Boost logo

Boost :

Subject: Re: [boost] [GSoC] Some new ideas for this year's GSoC
From: Phil Endecott (spam_from_boost_dev_at_[hidden])
Date: 2010-04-06 16:10:10


Stefan wrote:
> * Optimize Boost String Algorithm finders to use an efficient substring
> matching algorithm as opposed to the naive algorithm. Most likely
> because of the fact that boost has implemented the finders for strings
> as generic algorithms, they haven't used efficient algorithms such as
> KMP, Boyer-Moore, Rabin-Karp etc.
> \see boost/algorithm/string/detail/finder.hpp
> The idea is to implement efficient algorithms such as the ones
> mentioned above to replace the current naive implementation.
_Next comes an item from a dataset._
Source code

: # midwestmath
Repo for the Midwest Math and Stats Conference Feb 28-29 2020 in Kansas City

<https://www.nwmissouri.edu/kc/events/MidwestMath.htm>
Note: it
> may be difficult to find nth matching substring position using some of
> these algorithms.
> Difficulty: easy-medium
>
> * Implement a string algorithm for generating the suffix array. The
> suffix array, after being precomputed on a certain string, allows for
> very efficient substring searches in the future. This is useful when the
> string doesn't change too often but there are plenty of substring to
> search against.

Hi Stefan,

Have you seen this thread, from a couple of years ago? :

     http://thread.gmane.org/gmane.comp.lib.boost.devel/171098

I don't know what has changed in string_algo since then, but I think
there is probably plenty of opportunity for easy optimisation.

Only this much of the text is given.